What interests me most about Cleopatra's ancestry is the near certainty that she is very distantly related to Alexander the Great.

When Alexander died, there was a massive brawl between his Generals over who would rule the largest empire in human history. A very ugly brawl. Think Texas Chainsaw Massacre Meets Gladiator, only much nastier. When the dust settled, one of the few guys still standing with his intestines, limbs and head all in the expected positions was Ptolemaios.

Even in his own day the rumor was strong that Ptolemaios was the illegitimate elder half-brother of Alexander, by their father King Philip II of Macedon. Philip from a young age had been a likely lad with a propensity to bonk pretty much anything that moved, so the existence of a few extra siblings would be no surprise. Ptolemaios went a long way toward confirming this rumor by displaying during the Successor Wars the sort of strategic insight Alexander had always shown. Ptolemaios decided right away to limit himself to holding a single country, and he picked his favorite: Egypt. He kidnapped (corpse-napped?) the body of his half-brother Alexander and interred him in Alexandria, as indeed Alexander seems to have wished, and successfully held Egypt against all comers until the fighting was over.

Then he changed his name to Ptolemy and set himself up as Pharoah of Egypt. Ptolemy continued the ancient Egyptian tradition of marrying brothers to sisters to manage the succession, but he introduced a new naming scheme within the family. Almost all boys were named after him: Ptolemy. Almost all girls were named after the sister that Ptolemaios shared with Alexander the Great. Their sister, the daughter of Philip, was called...Cleopatra.

The Cleopatra was actually Cleopatra VII.

The Cleopatra Out Of Africa Theory

The news services seem to be awash at the moment with a large pile of steaming hype about Cleopatra being part African. This is on the basis of an extremely tentative identification of a headless skeleton in Ephesus, which might be her sister Arsinoe, and an even more tentative suggestion from skeletal measurements that this skeleton might be part African.

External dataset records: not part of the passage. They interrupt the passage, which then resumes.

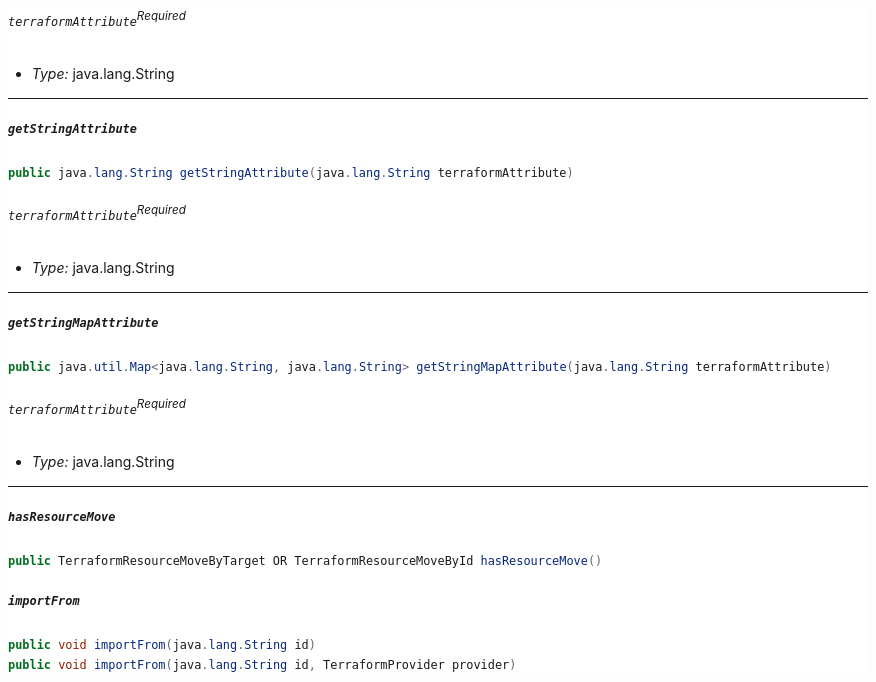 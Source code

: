 ###### `terraformAttribute`<sup>Required</sup> <a name="terraformAttribute" id="@cdktf/provider-snowflake.roleOwnershipGrant.RoleOwnershipGrant.getNumberMapAttribute.parameter.terraformAttribute"></a>

- *Type:* java.lang.String

---

##### `getStringAttribute` <a name="getStringAttribute" id="@cdktf/provider-snowflake.roleOwnershipGrant.RoleOwnershipGrant.getStringAttribute"></a>

```java
public java.lang.String getStringAttribute(java.lang.String terraformAttribute)
```

###### `terraformAttribute`<sup>Required</sup> <a name="terraformAttribute" id="@cdktf/provider-snowflake.roleOwnershipGrant.RoleOwnershipGrant.getStringAttribute.parameter.terraformAttribute"></a>

- *Type:* java.lang.String

---

##### `getStringMapAttribute` <a name="getStringMapAttribute" id="@cdktf/provider-snowflake.roleOwnershipGrant.RoleOwnershipGrant.getStringMapAttribute"></a>

```java
public java.util.Map<java.lang.String, java.lang.String> getStringMapAttribute(java.lang.String terraformAttribute)
```

###### `terraformAttribute`<sup>Required</sup> <a name="terraformAttribute" id="@cdktf/provider-snowflake.roleOwnershipGrant.RoleOwnershipGrant.getStringMapAttribute.parameter.terraformAttribute"></a>

- *Type:* java.lang.String

---

##### `hasResourceMove` <a name="hasResourceMove" id="@cdktf/provider-snowflake.roleOwnershipGrant.RoleOwnershipGrant.hasResourceMove"></a>

```java
public TerraformResourceMoveByTarget OR TerraformResourceMoveById hasResourceMove()
```

##### `importFrom` <a name="importFrom" id="@cdktf/provider-snowflake.roleOwnershipGrant.RoleOwnershipGrant.importFrom"></a>

```java
public void importFrom(java.lang.String id)
public void importFrom(java.lang.String id, TerraformProvider provider)
```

The skull to that skeleton used to exist, and was measured in the 1920s, after which they lost the skull and it's never been recovered. The measurements they're using to decide ethnicity are based on the missing skull, so nothing can be checked. Terrific. To cap it off, skeletal measurements are not exactly reliable indicators of race, so the most polite thing you can say about this claim is it's unproven.

My immediate reaction was, so what? (yawn) But it seems people care a lot, I guess because of the political correctness thing. A very modern political correctness that had no place in the ancient world. Ancient Greeks and Romans fought and squabbled with their neighbors over all sorts of geopolitical issues (think Greece/Persia) and more rarely over genuine repugnance (think Rome/Carthage...the Romans were horrified that the Carthaginians practised ritual child sacrifice), but mostly they squabbled simply because they could. You'd be hard pressed to find any examples of racism in the modern sense, as far as I'm aware (if you know of any, I'd be fascinated to hear). So whether Cleopatra or her sister was black, white, or rainbow colored stripes, it's unlikely an ancient writer would have paid much attention or cared in the least, an attitude I think we moderns would do well to emulate. It's what she did that matters.